*WHAT YOU WILL DO:* Begin with the opening line of the records and extract each line through the one holding "This is a Flutter"; pictures are not part of the copy.

Stored dataset items
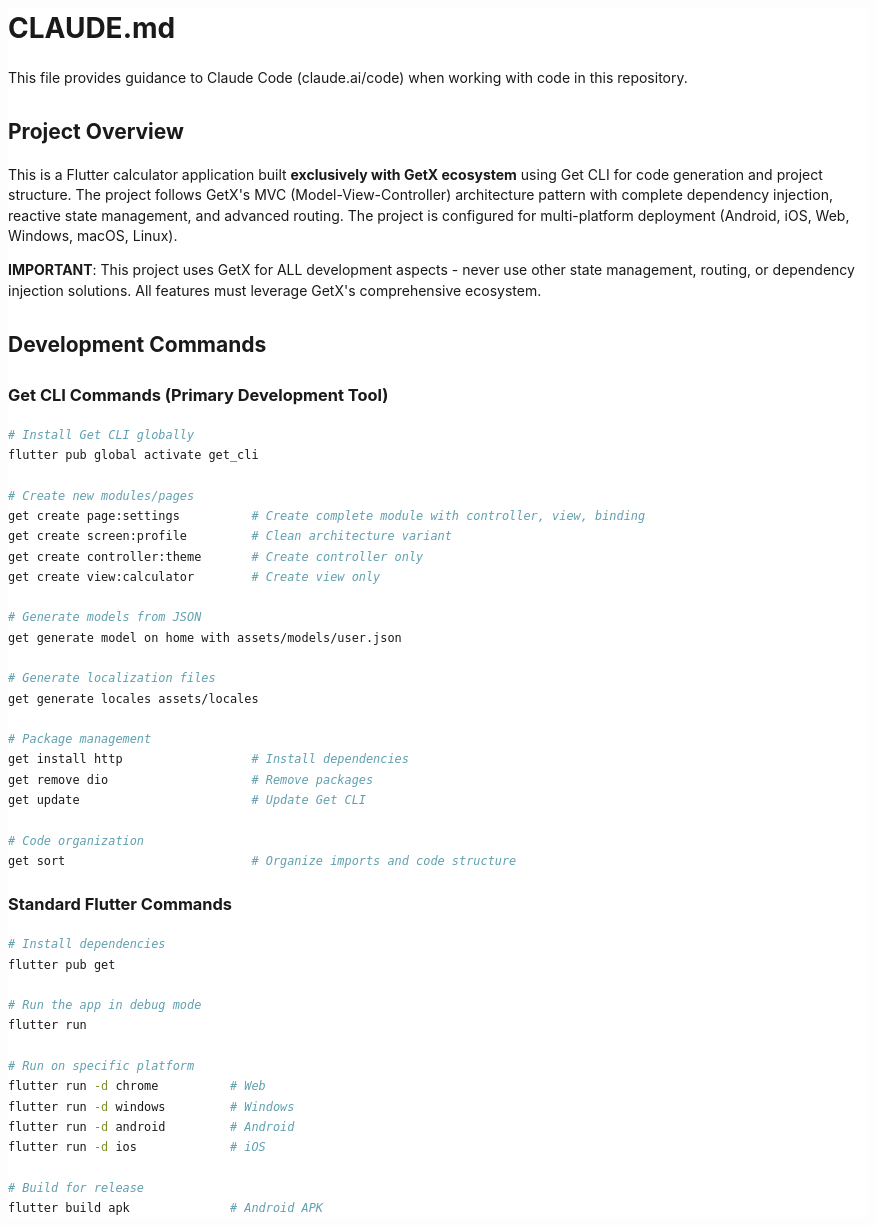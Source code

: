 # CLAUDE.md

This file provides guidance to Claude Code (claude.ai/code) when working with code in this repository.

## Project Overview

This is a Flutter calculator application built **exclusively with GetX ecosystem** using Get CLI for code generation and project structure. The project follows GetX's MVC (Model-View-Controller) architecture pattern with complete dependency injection, reactive state management, and advanced routing. The project is configured for multi-platform deployment (Android, iOS, Web, Windows, macOS, Linux).

**IMPORTANT**: This project uses GetX for ALL development aspects - never use other state management, routing, or dependency injection solutions. All features must leverage GetX's comprehensive ecosystem.

## Development Commands

### Get CLI Commands (Primary Development Tool)

```bash
# Install Get CLI globally
flutter pub global activate get_cli

# Create new modules/pages
get create page:settings          # Create complete module with controller, view, binding
get create screen:profile         # Clean architecture variant
get create controller:theme       # Create controller only
get create view:calculator        # Create view only

# Generate models from JSON
get generate model on home with assets/models/user.json

# Generate localization files
get generate locales assets/locales

# Package management
get install http                  # Install dependencies
get remove dio                    # Remove packages
get update                        # Update Get CLI

# Code organization
get sort                          # Organize imports and code structure
```

### Standard Flutter Commands

```bash
# Install dependencies
flutter pub get

# Run the app in debug mode
flutter run

# Run on specific platform
flutter run -d chrome          # Web
flutter run -d windows         # Windows
flutter run -d android         # Android
flutter run -d ios             # iOS

# Build for release
flutter build apk              # Android APK
```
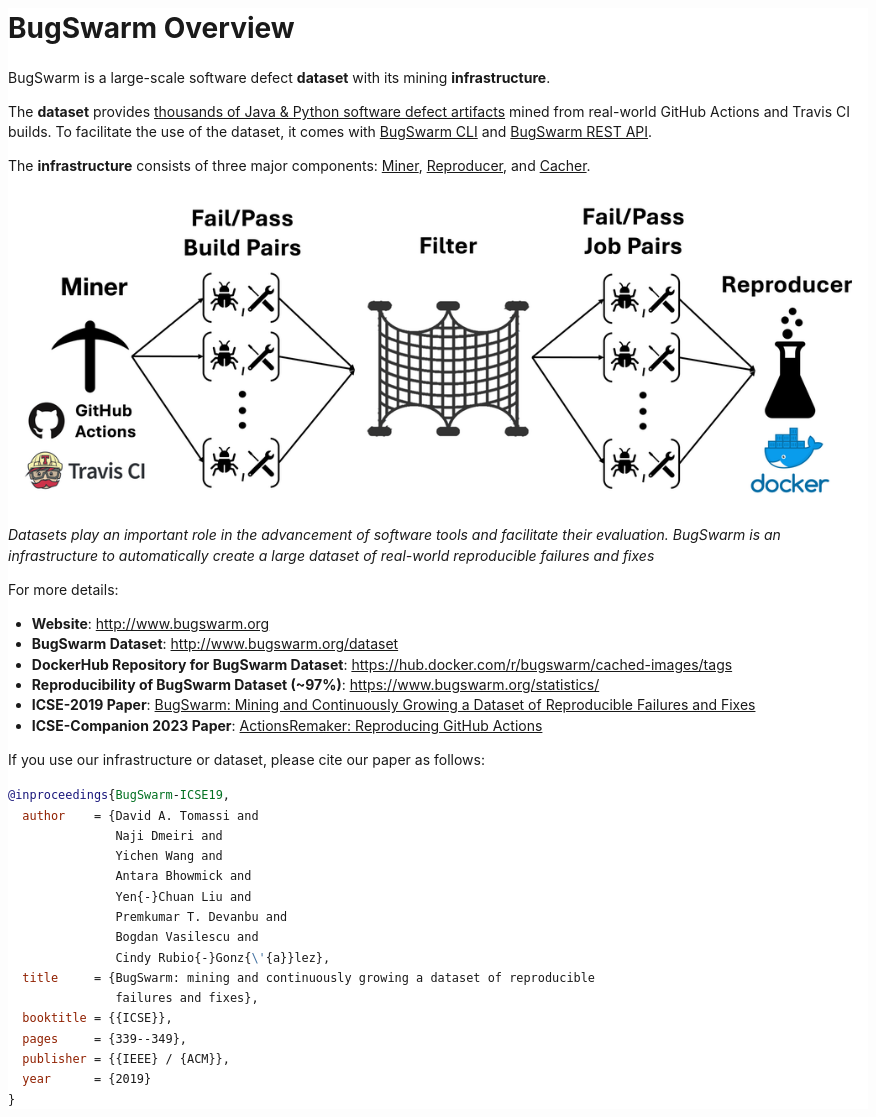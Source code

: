 # BugSwarm Overview

BugSwarm is a large-scale software defect **dataset** with its mining **infrastructure**.

The **dataset** provides [thousands of Java & Python software defect artifacts](https://www.bugswarm.org/dataset/) mined from real-world GitHub Actions and Travis CI builds. To facilitate the use of the dataset, it comes with [BugSwarm CLI](https://www.bugswarm.org/docs/toolset/bugswarm-cli/) and [BugSwarm REST API](https://www.bugswarm.org/docs/toolset/bugswarm-rest-api/).

The **infrastructure** consists of three major components: [Miner](#miner), [Reproducer](#reproducer), and [Cacher](#cacher).

![bugswarm-image-overview](docs/assets/bugswarm-pipeline-white.png)
*Datasets play an important role in the advancement of software tools and facilitate their evaluation. BugSwarm is an infrastructure to automatically create a large dataset of real-world reproducible failures and fixes*

For more details:

* **Website**: <http://www.bugswarm.org>
* **BugSwarm Dataset**: <http://www.bugswarm.org/dataset>
* **DockerHub Repository for BugSwarm Dataset**: <https://hub.docker.com/r/bugswarm/cached-images/tags>
* **Reproducibility of BugSwarm Dataset (~97%)**: <https://www.bugswarm.org/statistics/>
* **ICSE-2019 Paper**: [BugSwarm: Mining and Continuously Growing a Dataset of Reproducible Failures and Fixes](https://web.cs.ucdavis.edu/~rubio/includes/icse19.pdf)
* **ICSE-Companion 2023 Paper**: [ActionsRemaker: Reproducing GitHub Actions](https://web.cs.ucdavis.edu/~rubio/includes/icse23-demo.pdf)

If you use our infrastructure or dataset, please cite our paper as follows:

```bibtex
@inproceedings{BugSwarm-ICSE19,
  author    = {David A. Tomassi and
               Naji Dmeiri and
               Yichen Wang and
               Antara Bhowmick and
               Yen{-}Chuan Liu and
               Premkumar T. Devanbu and
               Bogdan Vasilescu and
               Cindy Rubio{-}Gonz{\'{a}}lez},
  title     = {BugSwarm: mining and continuously growing a dataset of reproducible
               failures and fixes},
  booktitle = {{ICSE}},
  pages     = {339--349},
  publisher = {{IEEE} / {ACM}},
  year      = {2019}
}
```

*TASK SOLUTION:*
Source code

: # CLAUDE.md

This file provides guidance to Claude Code (claude.ai/code) when working with code in this repository.

## Project Overview

This is a Flutter calculator application built **exclusively with GetX ecosystem** using Get CLI for code generation and project structure. The project follows GetX's MVC (Model-View-Controller) architecture pattern with complete dependency injection, reactive state management, and advanced routing. The project is configured for multi-platform deployment (Android, iOS, Web, Windows, macOS, Linux).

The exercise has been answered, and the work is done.